● **HOW TO COMPLETE THIS TASK**
Where a line of the records contains the word "finite", show that line.

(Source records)
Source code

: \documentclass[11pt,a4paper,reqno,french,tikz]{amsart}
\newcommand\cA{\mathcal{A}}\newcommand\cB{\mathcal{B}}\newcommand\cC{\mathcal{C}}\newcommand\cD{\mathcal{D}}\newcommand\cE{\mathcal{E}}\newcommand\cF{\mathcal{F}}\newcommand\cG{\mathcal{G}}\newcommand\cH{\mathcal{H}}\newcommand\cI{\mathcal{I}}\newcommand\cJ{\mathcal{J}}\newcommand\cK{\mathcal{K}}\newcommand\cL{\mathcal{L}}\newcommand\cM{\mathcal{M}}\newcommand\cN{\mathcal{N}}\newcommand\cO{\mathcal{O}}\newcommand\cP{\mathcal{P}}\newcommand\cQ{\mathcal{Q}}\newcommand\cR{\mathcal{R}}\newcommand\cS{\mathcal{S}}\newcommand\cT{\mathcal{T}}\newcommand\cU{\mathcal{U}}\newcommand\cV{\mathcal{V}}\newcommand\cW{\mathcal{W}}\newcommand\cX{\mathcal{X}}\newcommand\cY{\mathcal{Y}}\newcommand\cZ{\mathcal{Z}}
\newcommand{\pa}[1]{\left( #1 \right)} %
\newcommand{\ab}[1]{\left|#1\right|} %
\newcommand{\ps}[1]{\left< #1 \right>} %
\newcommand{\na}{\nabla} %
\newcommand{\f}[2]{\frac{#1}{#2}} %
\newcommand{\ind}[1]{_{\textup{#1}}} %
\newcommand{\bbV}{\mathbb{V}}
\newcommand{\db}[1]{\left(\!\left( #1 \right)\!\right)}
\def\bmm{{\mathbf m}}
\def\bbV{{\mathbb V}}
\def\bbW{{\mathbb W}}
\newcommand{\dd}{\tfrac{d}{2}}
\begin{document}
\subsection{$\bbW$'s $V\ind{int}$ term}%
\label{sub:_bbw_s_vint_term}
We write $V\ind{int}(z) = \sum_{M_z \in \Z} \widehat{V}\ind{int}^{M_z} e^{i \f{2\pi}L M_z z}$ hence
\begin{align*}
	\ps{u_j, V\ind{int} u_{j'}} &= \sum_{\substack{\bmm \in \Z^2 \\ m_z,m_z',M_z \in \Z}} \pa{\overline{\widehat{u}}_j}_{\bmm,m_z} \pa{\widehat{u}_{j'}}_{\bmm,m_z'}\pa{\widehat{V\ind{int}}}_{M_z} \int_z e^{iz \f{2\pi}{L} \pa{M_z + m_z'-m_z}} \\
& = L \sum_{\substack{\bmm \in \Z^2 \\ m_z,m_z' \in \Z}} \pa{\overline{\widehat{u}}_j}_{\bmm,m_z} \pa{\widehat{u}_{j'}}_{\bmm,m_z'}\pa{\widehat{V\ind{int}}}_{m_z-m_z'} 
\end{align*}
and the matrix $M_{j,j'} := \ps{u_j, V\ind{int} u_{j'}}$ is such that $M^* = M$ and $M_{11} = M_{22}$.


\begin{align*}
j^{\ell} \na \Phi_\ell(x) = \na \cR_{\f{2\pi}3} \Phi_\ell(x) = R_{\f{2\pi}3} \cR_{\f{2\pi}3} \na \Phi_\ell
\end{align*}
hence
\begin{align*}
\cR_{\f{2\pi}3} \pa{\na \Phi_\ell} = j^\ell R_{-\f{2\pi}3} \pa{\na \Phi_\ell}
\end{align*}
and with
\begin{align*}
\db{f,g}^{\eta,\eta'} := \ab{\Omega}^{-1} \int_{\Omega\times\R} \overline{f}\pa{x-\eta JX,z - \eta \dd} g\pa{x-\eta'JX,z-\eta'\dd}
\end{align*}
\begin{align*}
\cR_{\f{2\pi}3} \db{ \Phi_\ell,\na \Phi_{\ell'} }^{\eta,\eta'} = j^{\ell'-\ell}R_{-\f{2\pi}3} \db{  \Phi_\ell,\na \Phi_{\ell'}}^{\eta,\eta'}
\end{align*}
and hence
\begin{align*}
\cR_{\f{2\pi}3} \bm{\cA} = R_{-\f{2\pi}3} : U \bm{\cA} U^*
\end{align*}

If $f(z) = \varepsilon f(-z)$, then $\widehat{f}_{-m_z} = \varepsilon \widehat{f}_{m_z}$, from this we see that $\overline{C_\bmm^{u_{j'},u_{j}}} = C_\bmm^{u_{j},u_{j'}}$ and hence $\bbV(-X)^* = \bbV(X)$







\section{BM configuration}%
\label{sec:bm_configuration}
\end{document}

---

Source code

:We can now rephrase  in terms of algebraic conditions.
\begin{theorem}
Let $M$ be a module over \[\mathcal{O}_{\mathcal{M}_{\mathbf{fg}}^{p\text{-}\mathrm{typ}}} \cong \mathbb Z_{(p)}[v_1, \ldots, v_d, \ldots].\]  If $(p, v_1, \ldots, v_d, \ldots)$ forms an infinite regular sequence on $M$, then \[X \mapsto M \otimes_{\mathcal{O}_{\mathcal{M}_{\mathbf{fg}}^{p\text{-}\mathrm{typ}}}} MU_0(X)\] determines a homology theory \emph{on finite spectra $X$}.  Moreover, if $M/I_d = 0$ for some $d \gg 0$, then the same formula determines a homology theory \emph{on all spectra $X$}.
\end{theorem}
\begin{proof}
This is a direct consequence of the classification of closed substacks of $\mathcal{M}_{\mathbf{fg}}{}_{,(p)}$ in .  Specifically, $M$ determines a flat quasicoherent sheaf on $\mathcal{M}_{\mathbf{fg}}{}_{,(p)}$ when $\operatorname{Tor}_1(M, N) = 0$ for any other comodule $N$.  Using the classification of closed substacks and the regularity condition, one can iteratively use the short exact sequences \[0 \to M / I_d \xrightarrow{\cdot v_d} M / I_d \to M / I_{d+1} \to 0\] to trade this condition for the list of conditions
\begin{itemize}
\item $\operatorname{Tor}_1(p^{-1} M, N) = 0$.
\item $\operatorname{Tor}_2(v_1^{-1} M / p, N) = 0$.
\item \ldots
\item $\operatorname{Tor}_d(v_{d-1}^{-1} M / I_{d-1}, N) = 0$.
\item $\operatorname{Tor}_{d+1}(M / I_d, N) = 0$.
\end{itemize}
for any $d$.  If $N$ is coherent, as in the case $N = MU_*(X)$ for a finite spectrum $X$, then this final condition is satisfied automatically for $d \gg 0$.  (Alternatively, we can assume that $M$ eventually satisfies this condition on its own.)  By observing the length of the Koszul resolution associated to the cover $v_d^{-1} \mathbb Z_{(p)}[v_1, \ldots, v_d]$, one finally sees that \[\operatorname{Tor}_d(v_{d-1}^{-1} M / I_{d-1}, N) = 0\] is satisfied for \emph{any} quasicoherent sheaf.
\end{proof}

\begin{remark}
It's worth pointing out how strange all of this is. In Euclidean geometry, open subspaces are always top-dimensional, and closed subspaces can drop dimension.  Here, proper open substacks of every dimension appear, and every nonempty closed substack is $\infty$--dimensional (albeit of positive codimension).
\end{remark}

● **RESULT OF THE EXERCISE**
Let $M$ be a module over \[\mathcal{O}_{\mathcal{M}_{\mathbf{fg}}^{p\text{-}\mathrm{typ}}} \cong \mathbb Z_{(p)}[v_1, \ldots, v_d, \ldots].\]  If $(p, v_1, \ldots, v_d, \ldots)$ forms an infinite regular sequence on $M$, then \[X \mapsto M \otimes_{\mathcal{O}_{\mathcal{M}_{\mathbf{fg}}^{p\text{-}\mathrm{typ}}}} MU_0(X)\] determines a homology theory \emph{on finite spectra $X$}.  Moreover, if $M/I_d = 0$ for some $d \gg 0$, then the same formula determines a homology theory \emph{on all spectra $X$}.
for any $d$.  If $N$ is coherent, as in the case $N = MU_*(X)$ for a finite spectrum $X$, then this final condition is satisfied automatically for $d \gg 0$.  (Alternatively, we can assume that $M$ eventually satisfies this condition on its own.)  By observing the length of the Koszul resolution associated to the cover $v_d^{-1} \mathbb Z_{(p)}[v_1, \ldots, v_d]$, one finally sees that \[\operatorname{Tor}_d(v_{d-1}^{-1} M / I_{d-1}, N) = 0\] is satisfied for \emph{any} quasicoherent sheaf.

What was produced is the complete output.